What the exercise asks >> Using the data below, count the lines that carry the string "threeparttable" and write only the count.

Material provided >>
"""
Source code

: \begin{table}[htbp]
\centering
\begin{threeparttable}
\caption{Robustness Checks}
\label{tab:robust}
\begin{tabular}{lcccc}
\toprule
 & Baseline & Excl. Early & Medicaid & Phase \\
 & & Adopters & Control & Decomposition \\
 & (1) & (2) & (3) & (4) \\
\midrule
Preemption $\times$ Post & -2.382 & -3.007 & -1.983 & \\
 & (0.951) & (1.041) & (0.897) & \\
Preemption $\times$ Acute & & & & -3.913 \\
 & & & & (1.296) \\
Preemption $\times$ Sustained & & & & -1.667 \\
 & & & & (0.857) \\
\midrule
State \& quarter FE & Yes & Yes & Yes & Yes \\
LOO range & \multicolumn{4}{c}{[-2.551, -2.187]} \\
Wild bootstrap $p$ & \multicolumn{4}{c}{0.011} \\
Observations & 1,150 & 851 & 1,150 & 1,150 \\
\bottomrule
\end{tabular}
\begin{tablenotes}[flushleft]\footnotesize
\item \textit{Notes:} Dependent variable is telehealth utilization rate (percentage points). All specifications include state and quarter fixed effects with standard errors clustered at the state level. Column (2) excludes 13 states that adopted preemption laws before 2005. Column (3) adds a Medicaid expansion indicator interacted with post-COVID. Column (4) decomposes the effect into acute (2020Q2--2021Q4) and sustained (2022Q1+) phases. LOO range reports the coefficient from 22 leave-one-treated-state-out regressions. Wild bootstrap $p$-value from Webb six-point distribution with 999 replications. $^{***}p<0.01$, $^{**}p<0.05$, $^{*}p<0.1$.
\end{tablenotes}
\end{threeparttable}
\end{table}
"""
"""
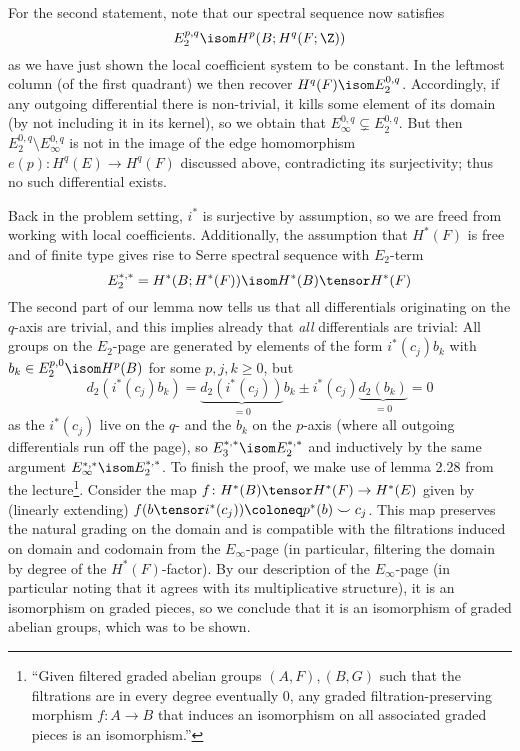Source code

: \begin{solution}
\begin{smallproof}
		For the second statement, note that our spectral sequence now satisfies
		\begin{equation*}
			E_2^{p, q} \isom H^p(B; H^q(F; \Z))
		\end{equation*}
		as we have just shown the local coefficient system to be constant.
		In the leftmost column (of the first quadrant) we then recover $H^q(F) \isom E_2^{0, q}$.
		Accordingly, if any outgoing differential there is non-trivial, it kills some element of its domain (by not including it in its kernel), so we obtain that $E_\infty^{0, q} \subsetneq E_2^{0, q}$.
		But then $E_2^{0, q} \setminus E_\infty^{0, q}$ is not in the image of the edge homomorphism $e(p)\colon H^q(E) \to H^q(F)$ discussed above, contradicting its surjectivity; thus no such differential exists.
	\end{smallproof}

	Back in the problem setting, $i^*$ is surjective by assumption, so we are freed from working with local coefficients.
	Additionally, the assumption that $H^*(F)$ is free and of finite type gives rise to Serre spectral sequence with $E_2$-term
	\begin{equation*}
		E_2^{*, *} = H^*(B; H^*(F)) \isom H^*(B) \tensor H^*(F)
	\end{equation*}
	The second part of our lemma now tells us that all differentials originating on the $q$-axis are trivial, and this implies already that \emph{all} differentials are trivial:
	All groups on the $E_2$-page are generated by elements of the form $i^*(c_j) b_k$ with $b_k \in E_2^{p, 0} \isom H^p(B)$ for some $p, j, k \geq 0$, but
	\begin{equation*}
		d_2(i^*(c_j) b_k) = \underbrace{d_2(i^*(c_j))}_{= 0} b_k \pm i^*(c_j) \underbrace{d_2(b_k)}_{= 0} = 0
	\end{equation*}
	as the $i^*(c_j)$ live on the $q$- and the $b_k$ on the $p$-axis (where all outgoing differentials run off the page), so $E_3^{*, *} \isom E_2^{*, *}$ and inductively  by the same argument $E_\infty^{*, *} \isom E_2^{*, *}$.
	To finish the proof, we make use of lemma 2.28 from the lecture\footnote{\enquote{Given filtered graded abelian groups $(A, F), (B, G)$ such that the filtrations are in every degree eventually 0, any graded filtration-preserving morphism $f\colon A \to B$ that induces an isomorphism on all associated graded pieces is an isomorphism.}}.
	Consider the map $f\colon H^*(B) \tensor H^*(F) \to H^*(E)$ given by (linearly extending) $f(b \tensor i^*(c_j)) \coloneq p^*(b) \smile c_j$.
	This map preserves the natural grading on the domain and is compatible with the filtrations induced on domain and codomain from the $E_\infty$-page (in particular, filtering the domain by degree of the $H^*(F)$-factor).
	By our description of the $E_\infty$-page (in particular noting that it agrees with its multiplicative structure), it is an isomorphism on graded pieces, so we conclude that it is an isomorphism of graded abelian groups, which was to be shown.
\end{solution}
"""
Response for this exercise >> 2